Both sides’ proposals also attempt to address the long-term problems with Chicagoland transit. Hamos’s bill, SB 572, was drawn up in collaboration with transit leaders and includes reforms on pensions and retiree health benefits wrung from unions. If passed it would also restructure RTA’s Board of Directors, increasing the number of members from thirteen to sixteen and diversifying its composition to include five members from Cook County and one member from each collar county, in addition to the five members from Chicago. This is important because it would give the suburbs more of a stake in the region’s transit, but that would be next to useless without a corresponding increase in the RTA’s power. Fortunately the bill takes that into account with various reforms, including authorizing the RTA to withhold twenty-five percent of revenues from a subsidiary until a satisfactory budget is submitted and requiring it “to develop a coordinated regional sales, marketing, advertising and public information program for all transit in the region,” according to Hamos’s summary. Meanwhile Blagojevich’s plan focuses much less on the structural problems and relies on higher fares and a redirection of about $300 million in gasoline taxes. The support from downstate Republicans is reflected in the plan’s subsidies for projects outside Northeastern Illinois.

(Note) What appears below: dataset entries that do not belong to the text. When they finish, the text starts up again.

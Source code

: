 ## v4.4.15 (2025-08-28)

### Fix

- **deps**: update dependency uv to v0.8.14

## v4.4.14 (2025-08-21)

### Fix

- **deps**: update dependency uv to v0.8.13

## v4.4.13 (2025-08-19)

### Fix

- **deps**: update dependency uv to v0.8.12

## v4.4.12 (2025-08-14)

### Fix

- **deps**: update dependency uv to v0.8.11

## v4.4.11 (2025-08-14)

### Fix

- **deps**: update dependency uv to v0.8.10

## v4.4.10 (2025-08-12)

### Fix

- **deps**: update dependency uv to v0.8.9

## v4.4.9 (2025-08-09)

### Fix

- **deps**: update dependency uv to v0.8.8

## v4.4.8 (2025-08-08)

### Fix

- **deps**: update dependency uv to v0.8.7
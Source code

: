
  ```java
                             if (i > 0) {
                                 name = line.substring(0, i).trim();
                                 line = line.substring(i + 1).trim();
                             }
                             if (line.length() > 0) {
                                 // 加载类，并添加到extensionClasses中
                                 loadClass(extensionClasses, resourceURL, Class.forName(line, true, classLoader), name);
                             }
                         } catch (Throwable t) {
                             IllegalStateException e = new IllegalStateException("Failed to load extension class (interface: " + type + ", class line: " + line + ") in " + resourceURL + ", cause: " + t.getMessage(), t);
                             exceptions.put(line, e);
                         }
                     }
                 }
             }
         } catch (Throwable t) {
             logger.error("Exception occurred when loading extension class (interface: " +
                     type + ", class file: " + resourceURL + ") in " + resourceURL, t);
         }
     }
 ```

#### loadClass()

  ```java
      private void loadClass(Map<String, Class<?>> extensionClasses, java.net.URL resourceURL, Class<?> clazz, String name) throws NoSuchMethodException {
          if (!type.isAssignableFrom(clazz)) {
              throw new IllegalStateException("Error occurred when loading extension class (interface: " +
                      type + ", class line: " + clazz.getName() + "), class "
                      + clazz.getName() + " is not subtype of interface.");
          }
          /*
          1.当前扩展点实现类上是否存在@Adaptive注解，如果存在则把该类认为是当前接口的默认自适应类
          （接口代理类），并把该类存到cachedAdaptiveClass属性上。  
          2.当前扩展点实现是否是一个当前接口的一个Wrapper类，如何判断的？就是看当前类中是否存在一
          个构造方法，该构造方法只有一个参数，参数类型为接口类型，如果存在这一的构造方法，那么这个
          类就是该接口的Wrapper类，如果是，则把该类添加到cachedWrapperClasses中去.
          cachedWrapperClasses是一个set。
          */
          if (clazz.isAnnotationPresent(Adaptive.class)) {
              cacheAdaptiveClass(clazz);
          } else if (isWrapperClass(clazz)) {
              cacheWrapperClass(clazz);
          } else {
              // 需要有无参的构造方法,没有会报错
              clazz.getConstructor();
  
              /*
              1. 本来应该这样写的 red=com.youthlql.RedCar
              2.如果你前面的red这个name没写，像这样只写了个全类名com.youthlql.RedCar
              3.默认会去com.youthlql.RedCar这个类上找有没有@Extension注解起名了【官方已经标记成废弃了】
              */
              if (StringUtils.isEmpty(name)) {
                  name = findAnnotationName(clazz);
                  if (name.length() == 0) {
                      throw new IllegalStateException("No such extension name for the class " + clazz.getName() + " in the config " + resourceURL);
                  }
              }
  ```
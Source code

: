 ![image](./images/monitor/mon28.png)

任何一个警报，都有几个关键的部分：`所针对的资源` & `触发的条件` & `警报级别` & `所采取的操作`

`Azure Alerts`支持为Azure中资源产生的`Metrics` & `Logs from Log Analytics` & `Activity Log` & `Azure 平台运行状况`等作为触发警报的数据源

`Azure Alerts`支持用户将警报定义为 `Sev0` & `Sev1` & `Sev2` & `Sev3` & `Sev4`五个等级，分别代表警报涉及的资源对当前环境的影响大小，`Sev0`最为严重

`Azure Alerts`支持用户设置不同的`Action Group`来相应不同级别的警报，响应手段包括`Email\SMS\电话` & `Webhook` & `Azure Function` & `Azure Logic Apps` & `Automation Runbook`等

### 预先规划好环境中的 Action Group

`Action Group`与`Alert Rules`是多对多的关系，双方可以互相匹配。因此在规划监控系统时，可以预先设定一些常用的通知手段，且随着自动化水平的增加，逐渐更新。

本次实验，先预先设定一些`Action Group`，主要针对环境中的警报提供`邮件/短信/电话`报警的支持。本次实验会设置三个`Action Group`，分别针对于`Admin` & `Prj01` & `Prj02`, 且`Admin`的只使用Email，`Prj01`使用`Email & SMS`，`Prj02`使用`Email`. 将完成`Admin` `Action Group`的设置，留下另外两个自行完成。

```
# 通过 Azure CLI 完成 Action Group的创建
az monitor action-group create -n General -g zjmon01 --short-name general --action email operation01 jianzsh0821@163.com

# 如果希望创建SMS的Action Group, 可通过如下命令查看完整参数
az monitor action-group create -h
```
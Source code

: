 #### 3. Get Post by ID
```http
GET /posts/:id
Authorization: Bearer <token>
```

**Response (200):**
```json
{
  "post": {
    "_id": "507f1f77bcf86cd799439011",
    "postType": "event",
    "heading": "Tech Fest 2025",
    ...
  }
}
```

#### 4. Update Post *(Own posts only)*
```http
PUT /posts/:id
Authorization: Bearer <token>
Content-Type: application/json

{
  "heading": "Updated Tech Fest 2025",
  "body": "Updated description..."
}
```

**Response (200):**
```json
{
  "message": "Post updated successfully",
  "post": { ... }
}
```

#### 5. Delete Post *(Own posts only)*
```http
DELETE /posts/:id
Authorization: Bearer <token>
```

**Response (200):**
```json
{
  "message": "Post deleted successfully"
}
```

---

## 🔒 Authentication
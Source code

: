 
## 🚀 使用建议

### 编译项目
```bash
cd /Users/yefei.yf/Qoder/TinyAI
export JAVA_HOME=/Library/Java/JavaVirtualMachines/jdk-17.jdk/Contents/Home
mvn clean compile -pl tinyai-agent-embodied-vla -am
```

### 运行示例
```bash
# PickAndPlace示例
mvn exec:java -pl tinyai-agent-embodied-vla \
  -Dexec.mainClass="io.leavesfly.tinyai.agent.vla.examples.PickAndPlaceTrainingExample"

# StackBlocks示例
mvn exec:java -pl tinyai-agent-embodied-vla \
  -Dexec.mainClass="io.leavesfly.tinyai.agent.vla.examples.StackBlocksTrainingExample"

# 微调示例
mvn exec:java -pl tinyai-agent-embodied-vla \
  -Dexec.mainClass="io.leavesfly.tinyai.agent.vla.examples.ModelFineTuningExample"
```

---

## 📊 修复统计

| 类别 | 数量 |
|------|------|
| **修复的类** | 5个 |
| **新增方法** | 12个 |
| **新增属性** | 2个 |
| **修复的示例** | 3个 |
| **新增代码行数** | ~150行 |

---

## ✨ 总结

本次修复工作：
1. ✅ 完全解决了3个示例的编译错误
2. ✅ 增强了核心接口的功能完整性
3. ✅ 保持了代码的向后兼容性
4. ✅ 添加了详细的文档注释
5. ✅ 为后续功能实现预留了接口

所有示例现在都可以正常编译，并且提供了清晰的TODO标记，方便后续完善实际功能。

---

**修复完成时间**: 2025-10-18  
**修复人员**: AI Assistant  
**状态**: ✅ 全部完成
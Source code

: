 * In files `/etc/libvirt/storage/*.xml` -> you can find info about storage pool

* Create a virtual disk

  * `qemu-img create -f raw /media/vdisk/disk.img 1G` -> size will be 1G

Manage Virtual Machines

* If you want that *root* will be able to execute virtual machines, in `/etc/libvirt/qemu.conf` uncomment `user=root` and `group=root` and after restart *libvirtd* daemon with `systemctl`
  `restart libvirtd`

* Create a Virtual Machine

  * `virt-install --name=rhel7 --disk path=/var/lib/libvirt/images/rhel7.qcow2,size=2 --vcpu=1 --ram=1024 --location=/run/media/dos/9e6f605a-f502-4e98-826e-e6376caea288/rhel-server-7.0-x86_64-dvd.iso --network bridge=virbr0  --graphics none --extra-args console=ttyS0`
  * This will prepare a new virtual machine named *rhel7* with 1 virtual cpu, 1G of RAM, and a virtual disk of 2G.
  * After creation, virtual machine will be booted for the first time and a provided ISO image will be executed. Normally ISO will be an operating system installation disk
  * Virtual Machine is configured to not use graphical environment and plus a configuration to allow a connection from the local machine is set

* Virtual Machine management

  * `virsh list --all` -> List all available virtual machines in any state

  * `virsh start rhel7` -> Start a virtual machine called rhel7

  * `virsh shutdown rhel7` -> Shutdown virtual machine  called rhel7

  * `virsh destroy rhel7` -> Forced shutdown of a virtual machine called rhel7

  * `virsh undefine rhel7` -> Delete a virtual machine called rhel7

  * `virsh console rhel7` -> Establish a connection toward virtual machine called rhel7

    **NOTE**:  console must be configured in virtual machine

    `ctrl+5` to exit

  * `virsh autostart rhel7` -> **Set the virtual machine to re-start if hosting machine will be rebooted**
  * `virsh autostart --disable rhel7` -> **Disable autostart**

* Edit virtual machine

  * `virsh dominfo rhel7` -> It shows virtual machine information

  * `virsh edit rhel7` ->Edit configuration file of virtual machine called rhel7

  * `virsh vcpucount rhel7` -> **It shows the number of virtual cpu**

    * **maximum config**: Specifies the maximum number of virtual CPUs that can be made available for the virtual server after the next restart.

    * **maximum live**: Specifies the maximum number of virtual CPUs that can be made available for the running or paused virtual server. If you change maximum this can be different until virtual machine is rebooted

The provisions for reform included in the Hamos bill–cutting wasteful employee benefits, giving the RTA more power and increasing the collar counties’ stake in regional transport–are a good first step and should be passed regardless of whether the funding comes from a tax increase or from gambling. The burden of paying for public transportation should be spread more evenly across the region. The farebox recovery ratio of fifty-two percent forced upon the CTA by suburbanites in the 1983 deal should be reevaluated. If the City of Chicago and Cook County are to contribute to the CTA’s budget–and they should–those contributions should be much greater than the current negligible levels of $3 and $2 million, respectively, and they should take inflation into account. The CTA should work to increase transparency as a first step to winning back citizens’ trust. Most importantly, local governments should pay closer attention to the voices of their constituents, who are increasingly positive towards public transportation. From proposed suburb-to-suburb Metra lines to increasing environmentalism even among car-driving consumers, suburbanites have plenty of reasons to join with their urban brethren in supporting mass transit. Chicagoland’s increasing integration demands a stronger network of public transportation, and a failure to fix its endemic problems will only lead to more apocalyptic doomsdays down the line.